Can anyone tell me about my pearls?

Barbara Del Carlo

New Member
Jan 2, 2024
We received this string of pearls as a wedding gift in 1970. Because of who gave them to us we assume they were rather expensive and valuable. I wore them on our wedding day and several times since for important occasions they need a bit of repair because the clasp thread broke off and a couple of the pearls are missing. They’re in the original box from Furuya, Chicago. Can anyone give me any information about them? Would anyone have an idea of what they would be worth and what the market is now for pearls? Thank you.
You have a lovely graduated necklace of akoya pearls. Is the center pearl around 7mm and the end pearls around 3mm? That would have been a common range. Nowadays akoya necklaces tend to be a straight size, with up to a 0.5mm difference between the largest and smallest pearls, e.g. 6.5mm-7.0mm or 7.0mm-7.5mm.

Akoya pearls are valuable (and recently the price has skyrocketed because of various factors), but not so valuable that they need to be saved for special occasions! I hope you will feel free to wear them more often after having them restrung! Pearls benefit from being worn. Moisture is good for them and helps them to maintain their luster.

I think their main value is sentimental value, because of their being your wedding pearls! How can you put a price on that? My own wedding pearls were high end imitations (Majorica) but I still treasure them because I wore them on that special day.

Then there is replacement value-- what it would cost to buy another similar stand. That is usually for insurance purposes, but I don't recommend insuring these. If you ever lost the strand and wanted to have a strand made up just like it, it could actually cost more than you'd expect, because graduated akoya strands are not in vogue now. The jeweler would have to have access to a wide range of akoya pearl sizes, and most jewelers do not maintain that in stock.

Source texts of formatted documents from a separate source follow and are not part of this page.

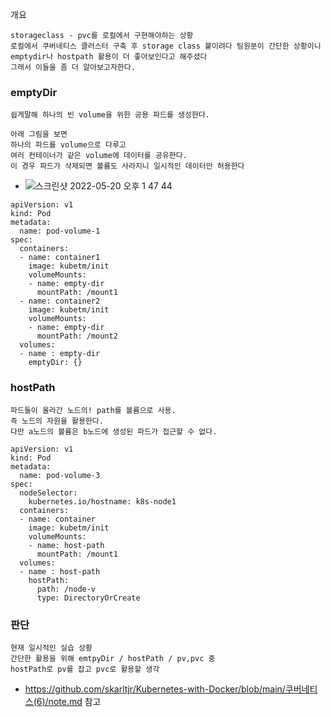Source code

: 개요 
```
storageclass - pvc를 로컬에서 구현해야하는 상황
로컬에서 쿠버네티스 클러스터 구축 후 storage class 붙이려다 팀원분이 간단한 상황이니 emptydir나 hostpath 활용이 더 좋아보인다고 해주셨다
그래서 이들을 좀 더 알아보고자한다.
```

### emptyDir
```
쉽게말해 하나의 빈 volume을 위한 공용 파드를 생성한다.

아래 그림을 보면 
하나의 파드를 volume으로 다루고
여러 컨테이너가 같은 volume에 데이터를 공유한다.
이 경우 파드가 삭제되면 볼륨도 사라지니 일시적인 데이터만 허용한다
```
- ![스크린샷 2022-05-20 오후 1 47 44](https://user-images.githubusercontent.com/62214428/169452558-95b27f01-b7de-4121-a7e1-5a336d07e936.png)
```
apiVersion: v1
kind: Pod
metadata:
  name: pod-volume-1
spec:
  containers:
  - name: container1
    image: kubetm/init
    volumeMounts:
    - name: empty-dir
      mountPath: /mount1
  - name: container2
    image: kubetm/init
    volumeMounts:
    - name: empty-dir
      mountPath: /mount2
  volumes:
  - name : empty-dir
    emptyDir: {}
```

### hostPath
```
파드들이 올라간 노드의! path를 볼륨으로 사용. 
즉 노드의 자원을 활용한다.
다만 a노드의 볼륨은 b노드에 생성된 파드가 접근할 수 없다.
```
```
apiVersion: v1
kind: Pod
metadata:
  name: pod-volume-3
spec:
  nodeSelector:
    kubernetes.io/hostname: k8s-node1
  containers:
  - name: container
    image: kubetm/init
    volumeMounts:
    - name: host-path
      mountPath: /mount1
  volumes:
  - name : host-path
    hostPath:
      path: /node-v
      type: DirectoryOrCreate
```

### 판단
```
현재 일시적인 실습 상황
간단한 활용을 위해 emtpyDir / hostPath / pv,pvc 중 
hostPath로 pv를 잡고 pvc로 활용할 생각
```
- https://github.com/skarltjr/Kubernetes-with-Docker/blob/main/쿠버네티스(6)/note.md 참고
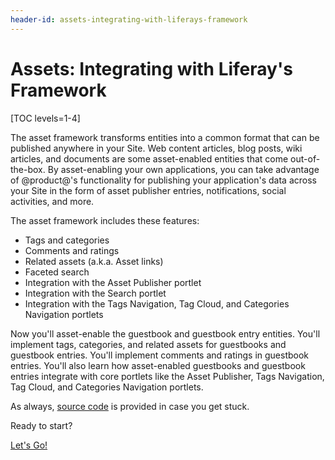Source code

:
 ```yaml
---
header-id: assets-integrating-with-liferays-framework
---
```


# Assets: Integrating with Liferay's Framework

[TOC levels=1-4]

The asset framework transforms entities into a common format that can be
published anywhere in your Site. Web content articles, blog posts, wiki
articles, and documents are some asset-enabled entities that come
out-of-the-box. By asset-enabling your own applications, you can take advantage
of @product@'s functionality for publishing your application's data across your
Site in the form of asset publisher entries, notifications, social activities,
and more. 

The asset framework includes these features:

- Tags and categories
- Comments and ratings
- Related assets (a.k.a. Asset links)
- Faceted search
- Integration with the Asset Publisher portlet
- Integration with the Search portlet
- Integration with the Tags Navigation, Tag Cloud, and Categories 
  Navigation portlets

Now you'll asset-enable the guestbook and guestbook entry entities. You'll
implement tags, categories, and related assets for guestbooks and guestbook
entries. You'll implement comments and ratings in guestbook entries. You'll also
learn how asset-enabled guestbooks and guestbook entries integrate with
core portlets like the Asset Publisher, Tags Navigation, Tag Cloud, and
Categories Navigation portlets. 

As always, [source code](https://github.com/liferay/liferay-docs/tree/master/en/developer/tutorials/code/guestbook/09-assets/com-liferay-docs-guestbook) is provided in case you get stuck.

Ready to start? 

<a class="go-link btn btn-primary" href="/docs/7-2/tutorials/-/knowledge_base/t/enabling-assets-at-the-service-layer">Let's Go!<span class="icon-circle-arrow-right"></span></a>
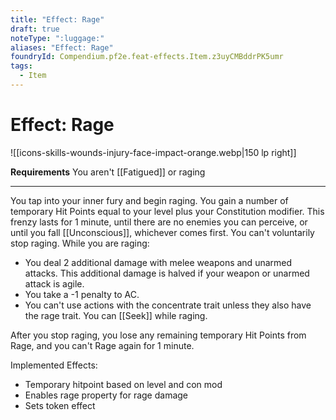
 ```yaml
---
title: "Effect: Rage"
draft: true
noteType: ":luggage:"
aliases: "Effect: Rage"
foundryId: Compendium.pf2e.feat-effects.Item.z3uyCMBddrPK5umr
tags:
  - Item
---
```


# Effect: Rage
![[icons-skills-wounds-injury-face-impact-orange.webp|150 lp right]]

**Requirements** You aren't [[Fatigued]] or raging

* * *

You tap into your inner fury and begin raging. You gain a number of temporary Hit Points equal to your level plus your Constitution modifier. This frenzy lasts for 1 minute, until there are no enemies you can perceive, or until you fall [[Unconscious]], whichever comes first. You can't voluntarily stop raging. While you are raging:

*   You deal 2 additional damage with melee weapons and unarmed attacks. This additional damage is halved if your weapon or unarmed attack is agile.
*   You take a -1 penalty to AC.
*   You can't use actions with the concentrate trait unless they also have the rage trait. You can [[Seek]] while raging.

After you stop raging, you lose any remaining temporary Hit Points from Rage, and you can't Rage again for 1 minute.

Implemented Effects:

*   Temporary hitpoint based on level and con mod
*   Enables rage property for rage damage
*   Sets token effect
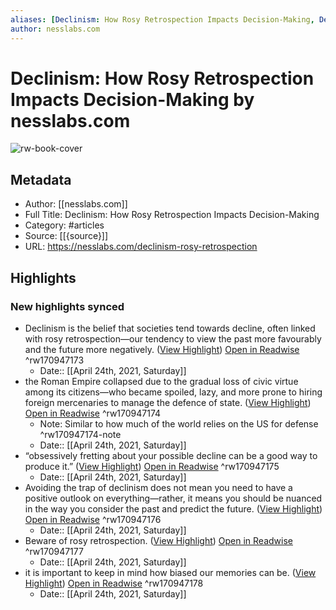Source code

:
 ```yaml
---
aliases: [Declinism: How Rosy Retrospection Impacts Decision-Making, Declinism: How Rosy Retrospection Impacts Decision-Making]
author: nesslabs.com
---
```

# Declinism: How Rosy Retrospection Impacts Decision-Making by nesslabs.com

![rw-book-cover](https://readwise-assets.s3.amazonaws.com/static/images/article1.be68295a7e40.png)

## Metadata
- Author: [[nesslabs.com]]
- Full Title: Declinism: How Rosy Retrospection Impacts Decision-Making
- Category: #articles
- Source: [[{source}]]
- URL: https://nesslabs.com/declinism-rosy-retrospection

## Highlights
### New highlights synced
- Declinism is the belief that societies tend towards decline, often linked with rosy retrospection—our tendency to view the past more favourably and the future more negatively. ([View Highlight](https://instapaper.com/read/1406286170/16181497)) [Open in Readwise](https://readwise.io/open/170947173) ^rw170947173
    - Date:: [[April 24th, 2021, Saturday]]
- the Roman Empire collapsed due to the gradual loss of civic virtue among its citizens—who became spoiled, lazy, and more prone to hiring foreign mercenaries to manage the defence of state. ([View Highlight](https://instapaper.com/read/1406286170/16181508)) [Open in Readwise](https://readwise.io/open/170947174) ^rw170947174
    - Note: Similar to how much of the world relies on the US for defense ^rw170947174-note
    - Date:: [[April 24th, 2021, Saturday]]
- “obsessively fretting about your possible decline can be a good way to produce it.” ([View Highlight](https://instapaper.com/read/1406286170/16181517)) [Open in Readwise](https://readwise.io/open/170947175) ^rw170947175
    - Date:: [[April 24th, 2021, Saturday]]
- Avoiding the trap of declinism does not mean you need to have a positive outlook on everything—rather, it means you should be nuanced in the way you consider the past and predict the future. ([View Highlight](https://instapaper.com/read/1406286170/16181529)) [Open in Readwise](https://readwise.io/open/170947176) ^rw170947176
    - Date:: [[April 24th, 2021, Saturday]]
- Beware of rosy retrospection. ([View Highlight](https://instapaper.com/read/1406286170/16181532)) [Open in Readwise](https://readwise.io/open/170947177) ^rw170947177
    - Date:: [[April 24th, 2021, Saturday]]
- it is important to keep in mind how biased our memories can be. ([View Highlight](https://instapaper.com/read/1406286170/16181534)) [Open in Readwise](https://readwise.io/open/170947178) ^rw170947178
    - Date:: [[April 24th, 2021, Saturday]]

Then there is resale value -- but you are not looking to sell them, I don't think? However, if at some point you do want to sell them, just look on eBay at SOLD listings of vintage akoya graduated necklaces to see what a similar stand has sold for recently. That will show you what people are tending to be willing to pay for such a necklace. It is probably less than you think. Pearls do not hold value on resale, unless they are a premium brand like Mikimoto or historic/"important" pearls.

I count 40 pearls to the left of the center pearl and 39 pearls to the right of the center pearl. So it looks like maybe you just lost the one end pearl along with the other end of the clasp (or do you have the other end of the clasp?) You could have them restrung with the remaining pearls and just adjust where you put the clasp at the back of your neck so it hangs straight, or you could remove one pearl from the other side if you want it to be more symmetrical and a bit shorter. The end pearls are very small so it would not be much shorter. Alternatively you could try to get a replacement end pearl. However, pearls acquire a patina as they get older and you may find that a replacement pearl does not match perfectly, and once again the jeweler would have to have a pearl in that size in stock. I think it's easier to omit it.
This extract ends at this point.